== Supplied data
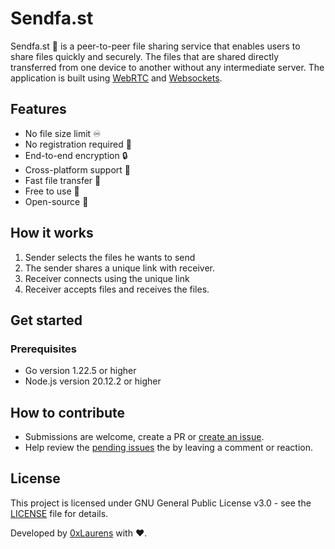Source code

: # Sendfa.st
Sendfa.st 💫 is a peer-to-peer file sharing service that enables users to share files quickly and securely. 
The files that are shared directly transferred from one device to another without any intermediate server. The application is built using [WebRTC](https://webrtc.org/) and [Websockets](https://developer.mozilla.org/en-US/docs/web/API/WebSocket).

## Features
- No file size limit ♾️ 
- No registration required 🤖
- End-to-end encryption 🔒
- Cross-platform support 🤝
- Fast file transfer 🚀
- Free to use 💸
- Open-source 📂

## How it works
1. Sender selects the files he wants to send
2. The sender shares a unique link with receiver.
3. Receiver connects using the unique link
4. Receiver accepts files and receives the files.

## Get started

### Prerequisites
- Go version 1.22.5 or higher
- Node.js version 20.12.2 or higher

## How to contribute
- Submissions are welcome, create a PR or [create an issue](https://github.com/0xlaurens/sendfa.st/issues/new).
- Help review the [pending issues](https://github.com/0xlaurens/sendfa.st/issues) the by leaving a comment or reaction.

## License
This project is licensed under GNU General Public License v3.0 - see the [LICENSE](LICENSE) file for details.

Developed by [0xLaurens](https://0xlaurens.com) with ❤️. 

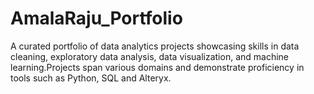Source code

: # AmalaRaju_Portfolio
A curated portfolio of data analytics projects showcasing skills in data cleaning, exploratory data analysis, data visualization, and machine learning.Projects span various domains and demonstrate proficiency in tools such as Python, SQL and Alteryx.
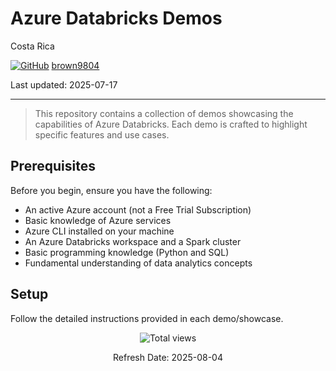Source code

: # Azure Databricks Demos

Costa Rica

[![GitHub](https://img.shields.io/badge/--181717?logo=github&logoColor=ffffff)](https://github.com/)
[brown9804](https://github.com/brown9804)

Last updated: 2025-07-17

----------

> This repository contains a collection of demos showcasing the capabilities of Azure Databricks. Each demo is crafted to highlight specific features and use cases.

## Prerequisites

Before you begin, ensure you have the following:
- An active Azure account (not a Free Trial Subscription)
- Basic knowledge of Azure services
- Azure CLI installed on your machine
- An Azure Databricks workspace and a Spark cluster
- Basic programming knowledge (Python and SQL)
- Fundamental understanding of data analytics concepts

## Setup

Follow the detailed instructions provided in each demo/showcase.

<!-- START BADGE -->
<div align="center">
  <img src="https://img.shields.io/badge/Total%20views-1559-limegreen" alt="Total views">
  <p>Refresh Date: 2025-08-04</p>
</div>
<!-- END BADGE -->
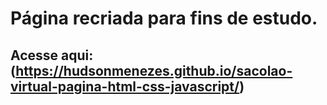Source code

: # Página recriada para fins de estudo.

## Acesse aqui: (https://hudsonmenezes.github.io/sacolao-virtual-pagina-html-css-javascript/)
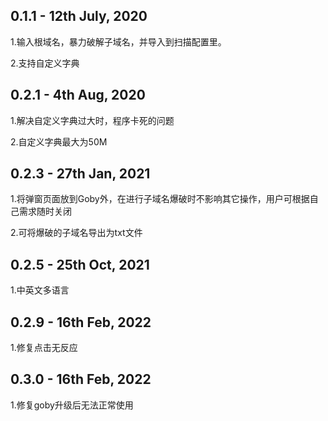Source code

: ## 0.1.1 - 12th July, 2020
1.输入根域名，暴力破解子域名，并导入到扫描配置里。

2.支持自定义字典

## 0.2.1 - 4th Aug, 2020
1.解决自定义字典过大时，程序卡死的问题

2.自定义字典最大为50M

## 0.2.3 - 27th Jan, 2021
1.将弹窗页面放到Goby外，在进行子域名爆破时不影响其它操作，用户可根据自己需求随时关闭

2.可将爆破的子域名导出为txt文件

## 0.2.5 - 25th Oct, 2021
1.中英文多语言

## 0.2.9 - 16th Feb, 2022
1.修复点击无反应

## 0.3.0 - 16th Feb, 2022
1.修复goby升级后无法正常使用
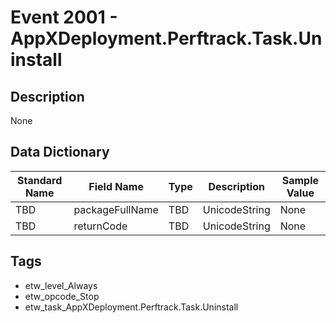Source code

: # Event 2001 - AppXDeployment.Perftrack.Task.Uninstall

## Description
None

## Data Dictionary
|Standard Name|Field Name|Type|Description|Sample Value|
|---|---|---|---|---|
|TBD|packageFullName|TBD|UnicodeString|None|None|
|TBD|returnCode|TBD|UnicodeString|None|None|

## Tags
* etw_level_Always
* etw_opcode_Stop
* etw_task_AppXDeployment.Perftrack.Task.Uninstall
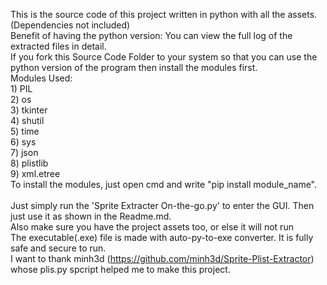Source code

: This is the source code of this project written in python with all the assets.(Dependencies not included)
<br>Benefit of having the python version: You can view the full log of the extracted files in detail.
<br>If you fork this Source Code Folder to your system so that you can use the python version of the program then install the modules first.
<br>Modules Used:
<br>1) PIL
<br>2) os
<br>3) tkinter
<br>4) shutil
<br>5) time
<br>6) sys
<br>7) json
<br>8) plistlib
<br>9) xml.etree
<br>To install the modules, just open cmd and write "pip install module_name".
<br>
<br>Just simply run the 'Sprite Extracter On-the-go.py' to enter the GUI. Then just use it as shown in the Readme.md.
<br>Also make sure you have the project assets too, or else it will not run
<br>The executable(.exe) file is made with auto-py-to-exe converter. It is fully safe and secure to run.
<br>I want to thank minh3d (https://github.com/minh3d/Sprite-Plist-Extractor) whose plis.py spcript helped me to make this project.
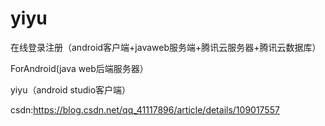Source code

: # yiyu
在线登录注册（android客户端+javaweb服务端+腾讯云服务器+腾讯云数据库）

ForAndroid(java web后端服务器）

yiyu（android studio客户端）

csdn:https://blog.csdn.net/qq_41117896/article/details/109017557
====
* [Work instructions] Please go through the data and copy each line containing the word "issues".

* [Answer box]
- Submissions are welcome, create a PR or [create an issue](https://github.com/0xlaurens/sendfa.st/issues/new).
- Help review the [pending issues](https://github.com/0xlaurens/sendfa.st/issues) the by leaving a comment or reaction.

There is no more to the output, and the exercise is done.